China’s home-built passenger plane, rival to Boeing’s 737 Max, to join China Eastern Airlines fleet this year

Business & Technology

China Eastern Airlines became the first company to officially buy the C919, China’s home-built narrow-body passenger plane.

Oriental Image/Fei Ji via Reuters

China’s state-owned commercial planemaker signed a contract to sell the country’s first home-built large passenger plane, the C919, to China Eastern Airlines.

China Eastern, the country’s third-largest airline, expects to receive five of the narrow-body aircraft from its developer and manufacturer, Commercial Aircraft Corporation (COMAC), with the first plane arriving later this year.

  • China Eastern plans to assign the five C919 planes to domestic flight routes connecting Shanghai with major cities, including Beijing, Guangzhou, Shenzhen, Chengdu, Xiamen, Wuhan, and Qingdao.

The C919 shoulders China’s ambition in civil aerospace and is expected to “break foreign companies’ duopoly in the large aircraft industry,” according to state-owned newspaper Global Times.

  • The C919 will compete with other medium-range aircraft from the world’s two leading plane makers –– the Boeing 737 Max and the Airbus A320 –– in China’s commercial aircraft market, which will be worth roughly $1.3 trillion (in Chinese) in the next 20 years.
  • The Chinese narrow-body aircraft has 158 to 168 seats, and is priced at (in Chinese) around $80 million, lower than the Boeing 737’s $135 million and the Airbus A320’s $110 million.
  • COMAC has received provisional orders (in Chinese) to sell 815 of the C919 jets to 28 airlines or leasing firms, the majority of which are from China.

COMAC has strong government backing, including from Xí Jìnpíng 习近平 himself (in Chinese).

  • “If we want to become a strong country, we have to strengthen the equipment manufacturing and the large aircraft industry,” Xi said during a visit to COMAC in 2014. “(China) needs to spend more money on the R&D to make our own large aircraft.”
  • Large aircraft manufacturing, together with integrated circuits and aircraft engines, are the three key fields that the central government is prioritizing in its effort to push for domestic innovation and self-independence, the head of China’s Ministry of Industry and Information Technology said last August (in Chinese).

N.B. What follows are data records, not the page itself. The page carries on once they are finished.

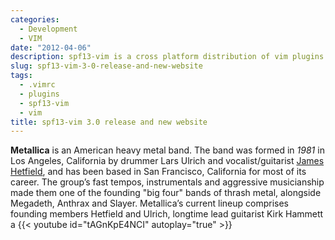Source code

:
```yaml
---
categories:
  - Development
  - VIM
date: "2012-04-06"
description: spf13-vim is a cross platform distribution of vim plugins and resources for Vim.
slug: spf13-vim-3-0-release-and-new-website
tags:
  - .vimrc
  - plugins
  - spf13-vim
  - vim
title: spf13-vim 3.0 release and new website
---
```


**Metallica** is an American heavy metal band. The band was formed in _1981_ in Los Angeles, California by drummer Lars Ulrich and vocalist/guitarist [James Hetfield](https://en.wikipedia.org/wiki/James_Hetfield), and has been based in San Francisco, California for most of its career.
The group’s fast tempos, instrumentals and aggressive musicianship made them one of the founding "big four" bands of thrash metal, alongside Megadeth, Anthrax and Slayer.
Metallica’s current lineup comprises founding members Hetfield and Ulrich, longtime lead guitarist Kirk Hammett a
{{< youtube id="tAGnKpE4NCI" autoplay="true" >}}
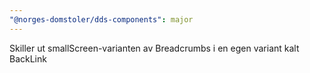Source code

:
 ```yaml
---
"@norges-domstoler/dds-components": major
---
```


Skiller ut smallScreen-varianten av Breadcrumbs i en egen variant kalt BackLink
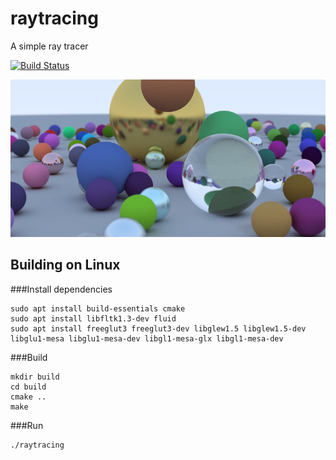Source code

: # raytracing
A simple ray tracer

[![Build Status](https://travis-ci.com/mehrmann/raytracing.svg?branch=master)](https://travis-ci.com/mehrmann/raytracing)

![result](result.png)


## Building on Linux
###Install dependencies
```
sudo apt install build-essentials cmake
sudo apt install libfltk1.3-dev fluid
sudo apt install freeglut3 freeglut3-dev libglew1.5 libglew1.5-dev libglu1-mesa libglu1-mesa-dev libgl1-mesa-glx libgl1-mesa-dev
```

###Build
```
mkdir build
cd build
cmake ..
make
```

###Run
```
./raytracing
```
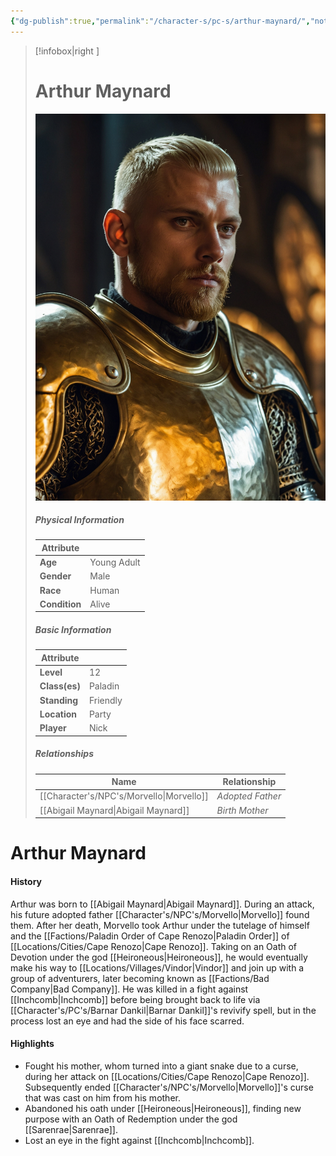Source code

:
 ```yaml
---
{"dg-publish":true,"permalink":"/character-s/pc-s/arthur-maynard/","noteIcon":""}
---
```


>[!infobox|right ]
># **Arthur Maynard**
>![Arthur.jpg|cover h-small](/img/user/Attachments/Characters/Arthur.jpg)
>##### **Physical Information**
>| Attribute | | 
>---|---|
>| **Age** | Young Adult |
>| **Gender** | Male |
>| **Race** | Human |
>| **Condition** | Alive |
>##### **Basic Information**
>| Attribute | |
>---|---|
>| **Level** | 12 |
>| **Class(es)** | Paladin |
>| **Standing** | Friendly |
>| **Location** | Party |
>| **Player** | Nick |
>##### **Relationships**
>| Name | Relationship |
>---| ---|
>| [[Character's/NPC's/Morvello\|Morvello]] | *Adopted Father* |
>| [[Abigail Maynard\|Abigail Maynard]] | *Birth Mother* |

# Arthur Maynard
#### History

Arthur was born to [[Abigail Maynard\|Abigail Maynard]]. During an attack, his future adopted father [[Character's/NPC's/Morvello\|Morvello]] found them. After her death, Morvello took Arthur under the tutelage of himself and the [[Factions/Paladin Order of Cape Renozo\|Paladin Order]] of [[Locations/Cities/Cape Renozo\|Cape Renozo]]. Taking on an Oath of Devotion under the god [[Heironeous\|Heironeous]], he would eventually make his way to [[Locations/Villages/Vindor\|Vindor]] and join up with a group of adventurers, later becoming known as [[Factions/Bad Company\|Bad Company]]. He was killed in a fight against [[Inchcomb\|Inchcomb]] before being brought back to life via [[Character's/PC's/Barnar Dankil\|Barnar Dankil]]'s revivify spell, but in the process lost an eye and had the side of his face scarred.

#### Highlights

- Fought his mother, whom turned into a giant snake due to a curse, during her attack on [[Locations/Cities/Cape Renozo\|Cape Renozo]]. Subsequently ended [[Character's/NPC's/Morvello\|Morvello]]'s curse that was cast on him from his mother.
- Abandoned his oath under [[Heironeous\|Heironeous]], finding new purpose with an Oath of Redemption under the god [[Sarenrae\|Sarenrae]].
- Lost an eye in the fight against [[Inchcomb\|Inchcomb]].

The C919 still relies on foreign technologies for some essential parts, while COMAC this January was added to the U.S. Defense Department’s blacklist of companies deemed to be linked to the Chinese military.

  • Foreign joint ventures in China provided the vast majority of the C919’s in-cabin equipment, while the aircraft body used more domestic suppliers.

In relevant — if not directly related — news: “Beijing isn’t ready to follow the United States in allowing Boeing’s 737 Max back into the air after a pair of fatal crashes two years ago,” reported the Associated Press today.